BEGIN

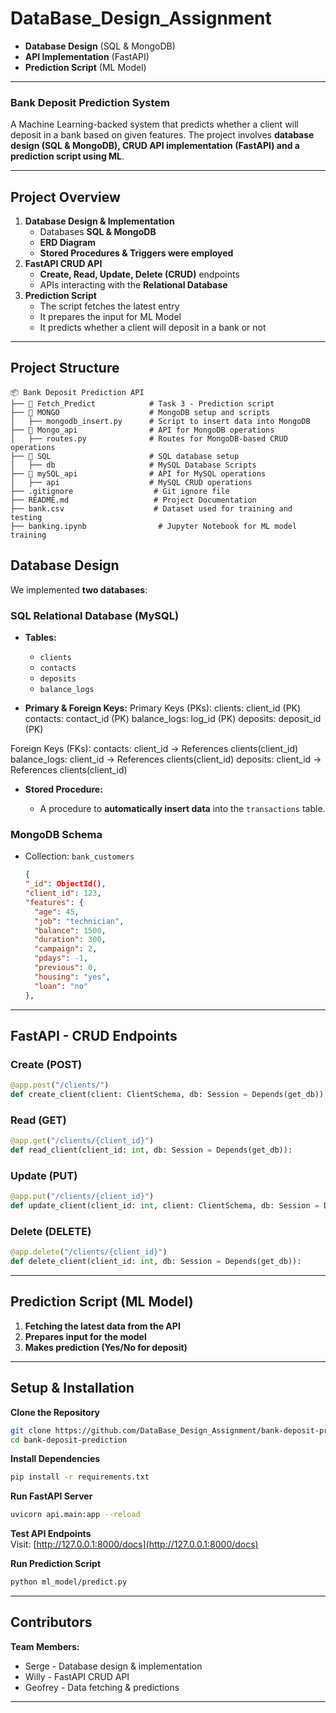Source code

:# DataBase_Design_Assignment

- **Database Design** (SQL & MongoDB)  
- **API Implementation** (FastAPI)  
- **Prediction Script** (ML Model)  

---

### **Bank Deposit Prediction System**  

A Machine Learning-backed system that predicts whether a client will deposit in a bank based on given features. The project involves **database design (SQL & MongoDB), CRUD API implementation (FastAPI) and a prediction script using ML**.  

---

## **Project Overview**    

1. **Database Design & Implementation**  
   - Databases  **SQL & MongoDB**  
   -  **ERD Diagram**  
   - **Stored Procedures & Triggers were employed**  
2. **FastAPI CRUD API**  
   - **Create, Read, Update, Delete (CRUD)** endpoints  
   - APIs interacting with the **Relational Database**  
3. **Prediction Script**  
   - The script fetches the latest entry  
   - It prepares the input for ML Model  
   - It predicts whether a client will deposit in a bank or not   

---

## **Project Structure**  

```
📦 Bank Deposit Prediction API
├── 📂 Fetch_Predict            # Task 3 - Prediction script
├── 📂 MONGO                    # MongoDB setup and scripts
│   ├── mongodb_insert.py      # Script to insert data into MongoDB
├── 📂 Mongo_api                # API for MongoDB operations
│   ├── routes.py              # Routes for MongoDB-based CRUD operations
├── 📂 SQL                      # SQL database setup
│   ├── db                     # MySQL Database Scripts
├── 📂 mySQL_api                # API for MySQL operations
│   ├── api                    # MySQL CRUD operations
├── .gitignore                  # Git ignore file
├── README.md                   # Project Documentation
├── bank.csv                    # Dataset used for training and testing
├── banking.ipynb                # Jupyter Notebook for ML model training
```


## **Database Design**  

We implemented **two databases**:  

### **SQL Relational Database (MySQL)**  

- **Tables:**
  - `clients `
  - `contacts`
  - `deposits`
  - `balance_logs`

- **Primary & Foreign Keys:**
 Primary Keys (PKs):
clients: client_id (PK)
contacts: contact_id (PK)
balance_logs: log_id (PK)
deposits: deposit_id (PK)

 Foreign Keys (FKs):
contacts: client_id → References clients(client_id)
balance_logs: client_id → References clients(client_id)
deposits: client_id → References clients(client_id)
- **Stored Procedure:**  

  - A procedure to **automatically insert data** into the `transactions` table.  


### **MongoDB Schema**  

- Collection: `bank_customers`
  ```json
  {
  "_id": ObjectId(),
  "client_id": 123,
  "features": {
    "age": 45,
    "job": "technician",
    "balance": 1500,
    "duration": 300,
    "campaign": 2,
    "pdays": -1,
    "previous": 0,
    "housing": "yes",
    "loan": "no"
  },
  ```

---

## **FastAPI - CRUD Endpoints**  

### **Create (POST)**
```python
@app.post("/clients/")
def create_client(client: ClientSchema, db: Session = Depends(get_db)):
```

###  **Read (GET)**
```python
@app.get("/clients/{client_id}")
def read_client(client_id: int, db: Session = Depends(get_db)):
```

### **Update (PUT)**
```python
@app.put("/clients/{client_id}")
def update_client(client_id: int, client: ClientSchema, db: Session = Depends(get_db)):
```

###  **Delete (DELETE)**
```python
@app.delete("/clients/{client_id}")
def delete_client(client_id: int, db: Session = Depends(get_db)):
```

---

##  **Prediction Script (ML Model)**  

1. **Fetching the latest data from the API**  
2. **Prepares input for the model**  
3. **Makes prediction (Yes/No for deposit)**  

---

## **Setup & Installation**  

 **Clone the Repository**  
```bash
git clone https://github.com/DataBase_Design_Assignment/bank-deposit-prediction.git
cd bank-deposit-prediction
```

 **Install Dependencies**  
```bash
pip install -r requirements.txt
```

 **Run FastAPI Server**  
```bash
uvicorn api.main:app --reload
```

 **Test API Endpoints**  
Visit: [http://127.0.0.1:8000/docs](http://127.0.0.1:8000/docs)  

 **Run Prediction Script**  
```bash
python ml_model/predict.py
```

---

##  **Contributors**  

 **Team Members:**  
 - Serge - Database design & implementation
 - Willy - FastAPI CRUD API
 - Geofrey - Data fetching & predictions


---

END

## [Directions]
Restate the data word for word without pictures.

## [Output for this task]
Source code

:# DataBase_Design_Assignment

- **Database Design** (SQL & MongoDB)  
- **API Implementation** (FastAPI)  
- **Prediction Script** (ML Model)  

---

### **Bank Deposit Prediction System**  

A Machine Learning-backed system that predicts whether a client will deposit in a bank based on given features. The project involves **database design (SQL & MongoDB), CRUD API implementation (FastAPI) and a prediction script using ML**.  

---

## **Project Overview**    

1. **Database Design & Implementation**  
   - Databases  **SQL & MongoDB**  
   -  **ERD Diagram**  
   - **Stored Procedures & Triggers were employed**  
2. **FastAPI CRUD API**  
   - **Create, Read, Update, Delete (CRUD)** endpoints  
   - APIs interacting with the **Relational Database**  
3. **Prediction Script**  
   - The script fetches the latest entry  
   - It prepares the input for ML Model  
   - It predicts whether a client will deposit in a bank or not   

---

## **Project Structure**  

```
📦 Bank Deposit Prediction API
├── 📂 Fetch_Predict            # Task 3 - Prediction script
├── 📂 MONGO                    # MongoDB setup and scripts
│   ├── mongodb_insert.py      # Script to insert data into MongoDB
├── 📂 Mongo_api                # API for MongoDB operations
│   ├── routes.py              # Routes for MongoDB-based CRUD operations
├── 📂 SQL                      # SQL database setup
│   ├── db                     # MySQL Database Scripts
├── 📂 mySQL_api                # API for MySQL operations
│   ├── api                    # MySQL CRUD operations
├── .gitignore                  # Git ignore file
├── README.md                   # Project Documentation
├── bank.csv                    # Dataset used for training and testing
├── banking.ipynb                # Jupyter Notebook for ML model training
```


## **Database Design**  

We implemented **two databases**:  

### **SQL Relational Database (MySQL)**  

- **Tables:**
  - `clients `
  - `contacts`
  - `deposits`
  - `balance_logs`

- **Primary & Foreign Keys:**
 Primary Keys (PKs):
clients: client_id (PK)
contacts: contact_id (PK)
balance_logs: log_id (PK)
deposits: deposit_id (PK)

 Foreign Keys (FKs):
contacts: client_id → References clients(client_id)
balance_logs: client_id → References clients(client_id)
deposits: client_id → References clients(client_id)
- **Stored Procedure:**  

  - A procedure to **automatically insert data** into the `transactions` table.  


### **MongoDB Schema**  

- Collection: `bank_customers`
  ```json
  {
  "_id": ObjectId(),
  "client_id": 123,
  "features": {
    "age": 45,
    "job": "technician",
    "balance": 1500,
    "duration": 300,
    "campaign": 2,
    "pdays": -1,
    "previous": 0,
    "housing": "yes",
    "loan": "no"
  },
  ```

---

## **FastAPI - CRUD Endpoints**  

### **Create (POST)**
```python
@app.post("/clients/")
def create_client(client: ClientSchema, db: Session = Depends(get_db)):
```

###  **Read (GET)**
```python
@app.get("/clients/{client_id}")
def read_client(client_id: int, db: Session = Depends(get_db)):
```

### **Update (PUT)**
```python
@app.put("/clients/{client_id}")
def update_client(client_id: int, client: ClientSchema, db: Session = Depends(get_db)):
```

###  **Delete (DELETE)**
```python
@app.delete("/clients/{client_id}")
def delete_client(client_id: int, db: Session = Depends(get_db)):
```

---

##  **Prediction Script (ML Model)**  

1. **Fetching the latest data from the API**  
2. **Prepares input for the model**  
3. **Makes prediction (Yes/No for deposit)**  

---

## **Setup & Installation**  

 **Clone the Repository**  
```bash
git clone https://github.com/DataBase_Design_Assignment/bank-deposit-prediction.git
cd bank-deposit-prediction
```

 **Install Dependencies**  
```bash
pip install -r requirements.txt
```

 **Run FastAPI Server**  
```bash
uvicorn api.main:app --reload
```

 **Test API Endpoints**  
Visit: [http://127.0.0.1:8000/docs](http://127.0.0.1:8000/docs)  

 **Run Prediction Script**  
```bash
python ml_model/predict.py
```

---

##  **Contributors**  

 **Team Members:**  
 - Serge - Database design & implementation
 - Willy - FastAPI CRUD API
 - Geofrey - Data fetching & predictions


---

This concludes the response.